The question was asked because we weren’t being consistent. One pastor on my staff preferred one thing, another pastor preferred something different. So, what titles will we use? A fair question, except that I was conflicted about the subject.
The first time someone called me “Reverend Brouwer” – I’ll never forget where I was and who said it – I felt awkward and uncomfortable, which the person who said it surely intended. (Thereafter, he would call me “padre” to get a similar reaction.) True, I was newly ordained, but for heaven’s sake I was 27 years old and didn’t think of myself as all that “reverend” – and all that that word implied.
I have never liked “reverend” much. Now, mostly funeral directors call me that, the ones who don’t know me very well.
Then came “doctor.” I liked that one better. For a while. Not many people called me “Doctor Brouwer,” but when I heard it, I thought, “That has a nice ring to it.” Kind of academic and smart. My elementary school teachers (and some of my high school teachers) would have been surprised to hear it. In fact, I think that’s why I liked it. I had proven something to myself, if not to any of them.
But “Doctor Brouwer” is not very pastoral.
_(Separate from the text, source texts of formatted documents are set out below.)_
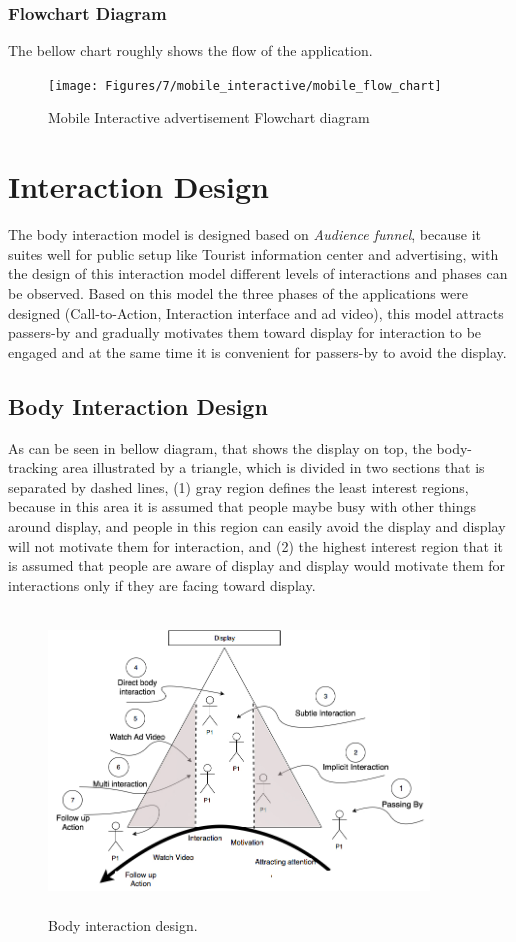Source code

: \subsubsection{Flowchart Diagram}
The bellow chart roughly shows the flow of the application.
\begin{figure}[H]
    \centering
    \texttt{[image: Figures/7/mobile\_interactive/mobile\_flow\_chart]}
    \caption{Mobile Interactive advertisement Flowchart diagram}%
    \label{fig:mobile_flowchat}%
\end{figure}
\fi

\section{Interaction Design}
The body interaction model is designed based on \emph{Audience funnel},  because it suites well for public setup like Tourist information center and advertising, with the design of this interaction model different levels of interactions and phases can be observed. Based on this model the three phases of the applications were designed (Call-to-Action, Interaction interface and ad video), this model attracts passers-by and gradually motivates them toward display for interaction to be engaged and at the same time it is convenient for passers-by to avoid the display. 



\subsection{Body Interaction Design}
As can be seen in bellow diagram, that shows the display on top, the body-tracking area illustrated by a triangle, which is divided in two sections that is separated by dashed lines, (1) gray region defines the least interest regions, because in this area it is assumed that people maybe busy with other things around display, and people in this region can easily avoid the display and display will not motivate them for interaction, and (2) the highest interest region that it is assumed that people are aware of display and display would motivate them for interactions only if they are facing toward display.

\begin{figure}[H]
    \centering
    \includegraphics[width=0.9\textwidth,height=8cm]{Figures/7/body_interaction_model}
    \caption{Body interaction design.}%
    \label{fig:body_interaction_deisng}%
\end{figure}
It doesn’t project the sort of warmth and caring and approachability that I imagine in myself. Barbara Brown Taylor, in her book Leaving Church, describes such deference as "well intentioned...[but also] as distancing as a velvet rope in a museum." Most pastors I know hate the thing with the velvet rope. Taylor left the ministry altogether because of it.
To beat some of my readers to it, I should mention the term “dominie.” It’s a term the Dutch Reformed often used for their pastors, usually not in an endearing way. From what I’ve heard these men – and they were always men – didn’t care much about their warmth and caring and approachability, so the term has come to suggest a sort of distant and cold pastoral identity.
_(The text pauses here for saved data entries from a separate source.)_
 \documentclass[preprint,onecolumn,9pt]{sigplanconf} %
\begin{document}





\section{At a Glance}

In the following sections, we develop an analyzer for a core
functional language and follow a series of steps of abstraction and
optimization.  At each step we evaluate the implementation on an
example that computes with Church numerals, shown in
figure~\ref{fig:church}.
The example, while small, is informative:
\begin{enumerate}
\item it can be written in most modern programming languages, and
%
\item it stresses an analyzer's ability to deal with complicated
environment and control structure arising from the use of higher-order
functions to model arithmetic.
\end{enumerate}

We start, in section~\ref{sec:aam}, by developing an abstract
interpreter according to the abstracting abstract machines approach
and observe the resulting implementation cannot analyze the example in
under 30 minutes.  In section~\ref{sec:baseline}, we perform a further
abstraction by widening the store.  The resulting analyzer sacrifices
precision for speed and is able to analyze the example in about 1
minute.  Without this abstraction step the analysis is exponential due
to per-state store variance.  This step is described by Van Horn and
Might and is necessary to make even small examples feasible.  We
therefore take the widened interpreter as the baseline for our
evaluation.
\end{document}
I’m no dominie, thank you very much, at least I hope not.
A few years ago I was serving a church where titles seemed to matter a great deal to church members. I could understand titles meaning something in a business or work setting, but not at church. I wondered why we used them so often in newsletters and other publications. So, I mentioned in a sermon that I had taken my diplomas down from the wall and put them in a closet. I wanted to claim my baptism as my most important credential. I even referred to the Apostle Paul’s words in Philippians 3 about his own accomplishments and how he counted “all these things as loss because of the surpassing worth of knowing Christ Jesus my Lord.”
After the sermon, a church member confronted me in the Narthex, more loudly than necessary, about how much his degrees meant to him and how hard he had worked to get them. After that I didn’t press the issue.
But I still wonder about titles at church.
When my children were growing up, I told them to call grownups “Mr.” or “Mrs.,” unless those grownups told them it was okay to use their first names. So, what about grownups who are pastors? Over the years most children have called me “Pastor Doug.” When I first heard that, I wasn’t sure I liked it, and for a while I wore it uneasily, but gradually it grew on me. Just the right amount of respect, but little of the unapproachability.
I think of myself as Doug. You’re welcome to call me that. If someone wants to give me a title, let it be “Pastor” Doug. I like that too.